Je nach Ziel der Studie können de novo und annotierte DE circRNAs auf Basis der circBase-Datenbank separat identifiziert werden⁵². CirrcRNAs, die mehr als ein Gen umfassen, müssen jedoch häufig manuell auf UCSC oder einem anderen Genombrowser untersucht werden, um die Authentizität von circRNAs zu bestimmen und falsch positive Ergebnisse zu eliminieren. Nichtsdestotrotz wurden kürzlich auch circRNAs beschrieben, die mehr als ein Gen umfassen, wie z. B. circRNAs, die von Fusionsgenen abgeleitet sind^53,54.

Circr kombiniert drei verschiedene miRNA-mRNA-Vorhersagealgorithmen, nämlich TargetScan⁵⁵, miRanda 56 und RNAhybrid⁵⁷, um die circRNA-miRNA-Bindungsstellen vorherzusagen. Darüber hinaus bezieht der Algorithmus auch Informationen über AGO-Peaks und zuvor validierte Wechselwirkungen in die circRNA-miRNA-Analyse ein. Hier wurden strenge Filterkriterien angewendet, um eine zuverlässigere circRNA-miRNA-Vorhersage zu erhalten und so die Zahl der falsch positiven Ergebnisse weiter zu reduzieren. Die Stringenz dieses Filterschritts kann jedoch je nach Benutzerpräferenz höher oder niedriger eingestellt werden.
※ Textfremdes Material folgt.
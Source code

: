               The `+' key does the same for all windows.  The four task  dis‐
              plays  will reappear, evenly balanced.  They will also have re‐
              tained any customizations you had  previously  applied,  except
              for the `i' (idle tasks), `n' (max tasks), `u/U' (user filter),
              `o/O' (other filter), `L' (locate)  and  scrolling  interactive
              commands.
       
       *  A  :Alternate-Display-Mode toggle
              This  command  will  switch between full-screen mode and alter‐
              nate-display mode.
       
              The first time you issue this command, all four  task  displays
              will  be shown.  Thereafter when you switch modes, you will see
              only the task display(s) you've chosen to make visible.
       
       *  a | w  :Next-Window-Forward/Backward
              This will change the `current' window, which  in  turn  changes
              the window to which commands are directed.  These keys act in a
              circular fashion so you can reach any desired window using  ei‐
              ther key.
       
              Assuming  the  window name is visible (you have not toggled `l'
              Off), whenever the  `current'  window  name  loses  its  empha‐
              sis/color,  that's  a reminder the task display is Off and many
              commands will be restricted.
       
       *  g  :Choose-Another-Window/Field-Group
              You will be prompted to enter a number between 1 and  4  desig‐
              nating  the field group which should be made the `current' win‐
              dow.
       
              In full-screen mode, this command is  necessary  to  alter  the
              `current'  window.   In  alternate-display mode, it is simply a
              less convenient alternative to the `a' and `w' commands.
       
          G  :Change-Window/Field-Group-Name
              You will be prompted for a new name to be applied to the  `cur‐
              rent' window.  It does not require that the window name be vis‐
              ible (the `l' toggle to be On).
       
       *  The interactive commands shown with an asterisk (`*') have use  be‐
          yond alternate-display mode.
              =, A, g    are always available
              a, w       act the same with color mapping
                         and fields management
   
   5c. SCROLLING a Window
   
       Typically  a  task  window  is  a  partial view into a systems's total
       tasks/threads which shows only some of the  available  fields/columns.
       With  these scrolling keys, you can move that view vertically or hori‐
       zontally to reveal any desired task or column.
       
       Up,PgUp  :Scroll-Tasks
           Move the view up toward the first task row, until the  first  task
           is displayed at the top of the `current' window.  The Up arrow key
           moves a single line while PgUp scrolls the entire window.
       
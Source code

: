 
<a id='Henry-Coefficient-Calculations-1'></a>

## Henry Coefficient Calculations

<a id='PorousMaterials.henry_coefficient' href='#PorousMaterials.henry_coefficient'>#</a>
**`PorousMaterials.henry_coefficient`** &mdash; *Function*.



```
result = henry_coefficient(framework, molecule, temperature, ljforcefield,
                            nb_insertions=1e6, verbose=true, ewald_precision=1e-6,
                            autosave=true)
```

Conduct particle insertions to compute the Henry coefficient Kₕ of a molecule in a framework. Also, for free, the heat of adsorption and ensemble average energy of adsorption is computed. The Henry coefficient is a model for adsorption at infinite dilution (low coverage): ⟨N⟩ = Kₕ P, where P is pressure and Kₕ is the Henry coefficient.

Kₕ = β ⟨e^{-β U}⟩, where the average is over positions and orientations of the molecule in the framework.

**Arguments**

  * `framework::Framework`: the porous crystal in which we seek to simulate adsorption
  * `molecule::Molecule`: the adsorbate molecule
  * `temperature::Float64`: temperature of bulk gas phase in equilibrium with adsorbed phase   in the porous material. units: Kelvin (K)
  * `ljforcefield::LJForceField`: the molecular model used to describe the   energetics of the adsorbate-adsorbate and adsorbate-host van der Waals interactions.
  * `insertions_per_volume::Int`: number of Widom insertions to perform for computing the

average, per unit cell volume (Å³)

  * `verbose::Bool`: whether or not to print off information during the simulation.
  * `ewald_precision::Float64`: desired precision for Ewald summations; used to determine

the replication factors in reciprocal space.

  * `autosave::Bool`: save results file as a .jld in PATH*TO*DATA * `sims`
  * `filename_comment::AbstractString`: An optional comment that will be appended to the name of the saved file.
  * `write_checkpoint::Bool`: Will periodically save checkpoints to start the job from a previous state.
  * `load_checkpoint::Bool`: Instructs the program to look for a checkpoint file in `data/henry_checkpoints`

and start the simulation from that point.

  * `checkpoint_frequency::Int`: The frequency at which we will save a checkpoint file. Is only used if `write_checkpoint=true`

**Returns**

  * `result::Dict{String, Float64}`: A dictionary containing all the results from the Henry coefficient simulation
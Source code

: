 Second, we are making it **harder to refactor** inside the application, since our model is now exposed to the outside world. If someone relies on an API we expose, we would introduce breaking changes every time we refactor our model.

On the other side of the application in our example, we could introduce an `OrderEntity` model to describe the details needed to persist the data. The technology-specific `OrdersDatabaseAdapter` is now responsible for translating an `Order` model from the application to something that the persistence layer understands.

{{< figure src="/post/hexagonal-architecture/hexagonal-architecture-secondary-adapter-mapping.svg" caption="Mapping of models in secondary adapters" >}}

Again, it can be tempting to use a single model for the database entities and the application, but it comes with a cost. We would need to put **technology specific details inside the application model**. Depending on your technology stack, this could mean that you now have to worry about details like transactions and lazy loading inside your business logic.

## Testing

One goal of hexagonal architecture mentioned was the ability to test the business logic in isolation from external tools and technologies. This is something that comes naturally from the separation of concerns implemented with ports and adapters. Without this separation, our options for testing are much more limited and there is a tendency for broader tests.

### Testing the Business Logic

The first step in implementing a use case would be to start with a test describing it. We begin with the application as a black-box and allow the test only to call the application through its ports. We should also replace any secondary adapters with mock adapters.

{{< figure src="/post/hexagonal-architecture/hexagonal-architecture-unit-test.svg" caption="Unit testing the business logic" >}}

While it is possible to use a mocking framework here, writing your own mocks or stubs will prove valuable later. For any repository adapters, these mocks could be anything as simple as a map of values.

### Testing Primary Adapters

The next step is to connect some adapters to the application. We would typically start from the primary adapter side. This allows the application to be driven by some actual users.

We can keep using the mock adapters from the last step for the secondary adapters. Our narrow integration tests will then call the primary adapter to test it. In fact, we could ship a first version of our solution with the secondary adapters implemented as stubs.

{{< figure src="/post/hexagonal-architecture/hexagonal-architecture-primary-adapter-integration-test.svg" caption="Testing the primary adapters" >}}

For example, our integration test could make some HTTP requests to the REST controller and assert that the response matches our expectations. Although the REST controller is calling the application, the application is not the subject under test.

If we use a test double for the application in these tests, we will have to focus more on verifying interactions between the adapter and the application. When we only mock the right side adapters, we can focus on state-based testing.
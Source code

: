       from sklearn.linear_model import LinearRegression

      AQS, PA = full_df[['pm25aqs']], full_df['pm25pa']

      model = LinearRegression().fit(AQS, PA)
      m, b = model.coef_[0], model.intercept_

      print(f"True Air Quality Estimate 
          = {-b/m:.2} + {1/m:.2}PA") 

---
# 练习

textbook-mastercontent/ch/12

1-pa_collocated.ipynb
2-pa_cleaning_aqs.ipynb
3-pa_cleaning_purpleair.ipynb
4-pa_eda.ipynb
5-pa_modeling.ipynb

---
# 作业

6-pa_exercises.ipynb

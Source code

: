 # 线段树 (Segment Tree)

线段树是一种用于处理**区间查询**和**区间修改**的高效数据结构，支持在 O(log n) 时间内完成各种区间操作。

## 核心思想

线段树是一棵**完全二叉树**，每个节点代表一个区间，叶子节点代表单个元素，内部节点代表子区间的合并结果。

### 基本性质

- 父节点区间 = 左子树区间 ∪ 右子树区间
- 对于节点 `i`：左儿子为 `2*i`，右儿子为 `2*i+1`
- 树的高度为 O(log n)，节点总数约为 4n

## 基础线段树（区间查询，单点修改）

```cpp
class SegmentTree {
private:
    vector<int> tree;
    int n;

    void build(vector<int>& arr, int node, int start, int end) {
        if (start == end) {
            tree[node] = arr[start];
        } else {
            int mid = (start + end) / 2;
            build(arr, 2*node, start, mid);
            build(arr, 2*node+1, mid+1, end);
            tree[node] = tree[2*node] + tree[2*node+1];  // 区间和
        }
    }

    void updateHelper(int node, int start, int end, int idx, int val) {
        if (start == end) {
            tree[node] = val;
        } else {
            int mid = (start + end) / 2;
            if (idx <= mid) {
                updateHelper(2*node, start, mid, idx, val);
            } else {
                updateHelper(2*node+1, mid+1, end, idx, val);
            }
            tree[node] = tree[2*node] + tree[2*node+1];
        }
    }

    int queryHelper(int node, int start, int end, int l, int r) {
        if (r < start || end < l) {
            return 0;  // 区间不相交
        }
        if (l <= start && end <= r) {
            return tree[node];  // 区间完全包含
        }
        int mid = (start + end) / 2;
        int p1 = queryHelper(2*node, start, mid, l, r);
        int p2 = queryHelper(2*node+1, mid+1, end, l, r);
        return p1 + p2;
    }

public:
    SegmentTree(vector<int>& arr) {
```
ClusterProfiler ist ein gut dokumentiertes R-Paket, das Gensätze in verschiedenen Organismen funktionell annotieren kann. Neben den Funktionen innerhalb des R clusterProfiler-Pakets, die in diesem Protokoll erwähnt werden (enrichGO und enrichKEGG), die die Überrepräsentationsanalyse verwenden, gibt es auch andere Funktionen wie gseGO und gseKEGG, die verwendet werden können. Wenn clusterProfiler keine geeignete Wahl für den Workflow ist, gibt es auch andere Tools und Pakete wie den "AllEnricher"⁵⁸ oder die websitebasierten Tools wie "Metascape"⁵⁹, die eine Reihe von Genen funktional annotieren können. Obwohl die oben beschriebene Pipeline bei der Vorhersage potenzieller circRNAs und ihrer funktionellen Annotationen hilft, ist eine Nasslaborverifizierung erforderlich, um solide Beweise zu liefern.

Die Autoren haben nichts zu verraten.

Der Autor dankt Tan Ke En und Dr. Cameron Bracken für die kritische Durchsicht dieses Manuskripts. Diese Arbeit wurde durch Zuschüsse aus dem Fundamental Research Grant Scheme (FRGS/1/2020/SKK0/UM/02/15) und dem University of Malaya High Impact Research Grant (UM. C/625/1/HIR/MOE/CHAN/02/07).